That followed hard on the heels of the nationalisation of the mortgage giants Freddie Mac and Fannie Mae; the bankruptcy of the country's fourth largest investment bank, Lehman Brothers - corroded by bad debt and bonus-fuelled speculation - and the forced takeover of Merrill Lynch. And a year after the credit crunch triggered the fatal run on Northern Rock, British high street retail banks are being sucked into the crisis: at one point yesterday the country's largest mortgage lender, HBOS, had lost almost 70% of its share value since the start of the week.
Meanwhile, the impact on the real economy is becoming stronger: output in Britain is falling and official unemployment is likely to rise above 2 million next year - the real figure will be significantly higher. More than 100,000 jobs are expected to go in finance alone. The only question is how deep and prolonged the recession will now be.
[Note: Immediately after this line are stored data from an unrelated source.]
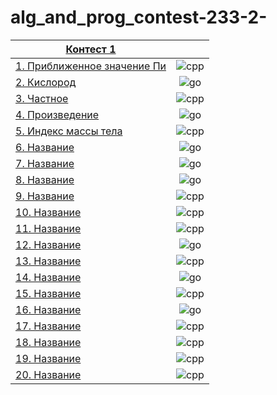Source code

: # alg_and_prog_contest-233-2-
|[Контест 1]() |  | 
| --- | :-: |
| [1. Приближенное значение Пи](./contest_01/01/main.cpp) |  ![cpp](https://github.com/Kleshna/alg_and_prog_contest-233-2-/assets/55658935/10da26d3-e85a-4db5-81da-9d83d683248b)|
| [2. Кислород](./contest_01/02/main.go) | ![go](https://github.com/Kleshna/alg_and_prog_contest-233-2-/assets/55658935/c6632dda-4088-4dce-8a2b-aafe08524acb)|
| [3. Частное](./contest_01/03/main.cpp) | ![cpp](https://github.com/Kleshna/alg_and_prog_contest-233-2-/assets/55658935/10da26d3-e85a-4db5-81da-9d83d683248b) |
| [4. Произведение](./contest_01/04/main.go) | ![go](https://github.com/Kleshna/alg_and_prog_contest-233-2-/assets/55658935/c6632dda-4088-4dce-8a2b-aafe08524acb) |
| [5. Индекс массы тела](./contest_01/01/5.cpp) | ![cpp](https://github.com/Kleshna/alg_and_prog_contest-233-2-/assets/55658935/10da26d3-e85a-4db5-81da-9d83d683248b) |
| [6. Название](./contest_01/06/main.go)  | ![go](https://github.com/Kleshna/alg_and_prog_contest-233-2-/assets/55658935/c6632dda-4088-4dce-8a2b-aafe08524acb) |
| [7. Название](./contest_01/07/main.go)| ![go](https://github.com/Kleshna/alg_and_prog_contest-233-2-/assets/55658935/c6632dda-4088-4dce-8a2b-aafe08524acb) |
| [8. Название](./contest_01/08/main.go) | ![go](https://github.com/Kleshna/alg_and_prog_contest-233-2-/assets/55658935/c6632dda-4088-4dce-8a2b-aafe08524acb) |
| [9. Название](./contest_01/01/9.cpp) | ![cpp](https://github.com/Kleshna/alg_and_prog_contest-233-2-/assets/55658935/10da26d3-e85a-4db5-81da-9d83d683248b)|
| [10. Название](./contest_01/01/10.go) | ![cpp](https://github.com/Kleshna/alg_and_prog_contest-233-2-/assets/55658935/10da26d3-e85a-4db5-81da-9d83d683248b) |
| [11. Название](./contest_01/01/11.cpp) | ![cpp](https://github.com/Kleshna/alg_and_prog_contest-233-2-/assets/55658935/10da26d3-e85a-4db5-81da-9d83d683248b) |
| [12. Название](./contest_01/01/12.go) | ![go](https://github.com/Kleshna/alg_and_prog_contest-233-2-/assets/55658935/c6632dda-4088-4dce-8a2b-aafe08524acb) |
| [13. Название](./contest_01/01/13.cpp) | ![cpp](https://github.com/Kleshna/alg_and_prog_contest-233-2-/assets/55658935/10da26d3-e85a-4db5-81da-9d83d683248b) |
| [14. Название](./contest_01/01/14.go) | ![go](https://github.com/Kleshna/alg_and_prog_contest-233-2-/assets/55658935/c6632dda-4088-4dce-8a2b-aafe08524acb) |
| [15. Название](./contest_01/01/15.cpp) | ![cpp](https://github.com/Kleshna/alg_and_prog_contest-233-2-/assets/55658935/10da26d3-e85a-4db5-81da-9d83d683248b) |
| [16. Название](./contest_01/01/16.go) | ![go](https://github.com/Kleshna/alg_and_prog_contest-233-2-/assets/55658935/c6632dda-4088-4dce-8a2b-aafe08524acb) |
| [17. Название](./contest_01/01/17.cpp) | ![cpp](https://github.com/Kleshna/alg_and_prog_contest-233-2-/assets/55658935/10da26d3-e85a-4db5-81da-9d83d683248b) |
| [18. Название](./contest_01/01/18.cpp) | ![cpp](https://github.com/Kleshna/alg_and_prog_contest-233-2-/assets/55658935/10da26d3-e85a-4db5-81da-9d83d683248b)|
| [19. Название](./contest_01/01/19.cpp) | ![cpp](https://github.com/Kleshna/alg_and_prog_contest-233-2-/assets/55658935/10da26d3-e85a-4db5-81da-9d83d683248b) |
| [20. Название](./contest_01/01/20.cpp) | ![cpp](https://github.com/Kleshna/alg_and_prog_contest-233-2-/assets/55658935/10da26d3-e85a-4db5-81da-9d83d683248b) |
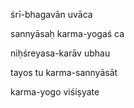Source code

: śrī-bhagavān uvāca

sannyāsaḥ karma-yogaś ca

niḥśreyasa-karāv ubhau

tayos tu karma-sannyāsāt

karma-yogo viśiṣyate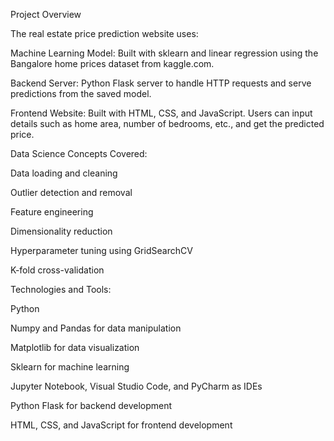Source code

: Project Overview

The real estate price prediction website uses:

Machine Learning Model: Built with sklearn and linear regression using the Bangalore home prices dataset from kaggle.com.

Backend Server: Python Flask server to handle HTTP requests and serve predictions from the saved model.

Frontend Website: Built with HTML, CSS, and JavaScript. Users can input details such as home area, number of bedrooms, etc., and get the predicted price.

Data Science Concepts Covered:

Data loading and cleaning

Outlier detection and removal

Feature engineering

Dimensionality reduction

Hyperparameter tuning using GridSearchCV

K-fold cross-validation

Technologies and Tools:

Python

Numpy and Pandas for data manipulation

Matplotlib for data visualization

Sklearn for machine learning

Jupyter Notebook, Visual Studio Code, and PyCharm as IDEs

Python Flask for backend development

HTML, CSS, and JavaScript for frontend development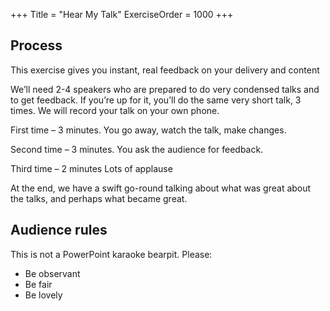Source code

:+++
Title = "Hear My Talk"
ExerciseOrder = 1000
+++
## Process
This exercise gives you instant, real feedback on your delivery and content

We’ll need 2-4 speakers who are prepared to do very condensed talks and to get feedback.
If you’re up for it, you’ll do the same very short talk, 3 times. 
We will record your talk on your own phone.

First time – 3 minutes. 
You go away, watch the talk, make changes.

Second time – 3 minutes.
You ask the audience for feedback.

Third time – 2 minutes
 Lots of applause

At the end, we have a swift go-round talking about what was great about the talks, and perhaps what became great.

## Audience rules
This is not a PowerPoint karaoke bearpit. Please:
* Be observant
* Be fair
* Be lovely 
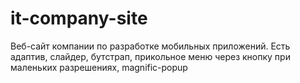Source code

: # it-company-site
Веб-сайт компании по разработке мобильных приложений. Есть адаптив, слайдер, бутстрап, прикольное меню через кнопку при маленьких разрешениях, magnific-popup
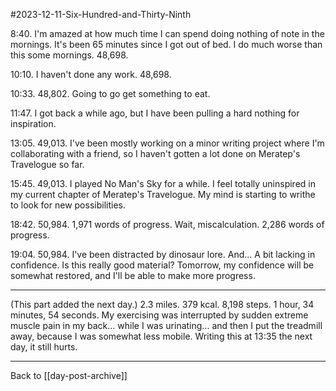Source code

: #2023-12-11-Six-Hundred-and-Thirty-Ninth

8:40.  I'm amazed at how much time I can spend doing nothing of note in the mornings.  It's been 65 minutes since I got out of bed.  I do much worse than this some mornings.  48,698.

10:10.  I haven't done any work.  48,698.

10:33.  48,802.  Going to go get something to eat.

11:47.  I got back a while ago, but I have been pulling a hard nothing for inspiration.

13:05.  49,013.  I've been mostly working on a minor writing project where I'm collaborating with a friend, so I haven't gotten a lot done on Meratep's Travelogue so far.

15:45.  49,013.  I played No Man's Sky for a while.  I feel totally uninspired in my current chapter of Meratep's Travelogue.  My mind is starting to writhe to look for new possibilities.

18:42.  50,984.  1,971 words of progress.  Wait, miscalculation.  2,286 words of progress.

19:04.  50,984.  I've been distracted by dinosaur lore.  And...  A bit lacking in confidence.  Is this really good material?  Tomorrow, my confidence will be somewhat restored, and I'll be able to make more progress.

---
(This part added the next day.)  2.3 miles.  379 kcal.  8,198 steps.  1 hour, 34 minutes, 54 seconds.  My exercising was interrupted by sudden extreme muscle pain in my back... while I was urinating... and then I put the treadmill away, because I was somewhat less mobile.  Writing this at 13:35 the next day, it still hurts.

---
Back to [[day-post-archive]]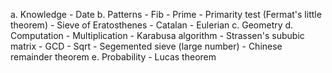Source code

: a. Knowledge
	- Date
b. Patterns
	- Fib
	- Prime
		- Primarity test (Fermat's little theorem)
		- Sieve of Eratosthenes
	- Catalan
	- Eulerian
c. Geometry
d. Computation
	- Multiplication
		- Karabusa algorithm
		- Strassen's sububic matrix
	- GCD
	- Sqrt
		- Segemented sieve (large number)
	- Chinese remainder theorem
e. Probability
	- Lucas theorem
What is certain is that the dominance of the free-market model of capitalism, which has held sway across the world for more than two decades, is rapidly coming to an end. When its high priests in Washington are forced to carry out the largest nationalisations ever undertaken outside the communist world, while intervening on an unprecedented scale across markets that were supposed to be self-regulating in order to keep the system afloat, the neoliberal order is transparently falling apart.
Naturally, market fundamentalists and ideologues will continue to preach the old religion. The Times argued yesterday that the unfolding of the banking crisis showed that capitalism and markets were working, however "brutal and unforgiving" that might sound. Such otherworldly dogma is not a luxury candidates standing for election can afford - and even John McCain felt obliged this week to attack Wall Street's "casino
greed, corruption of excess", while Barack Obama blamed McCain's economic philosophy of deregulation and called for wide-ranging reform. ......(more)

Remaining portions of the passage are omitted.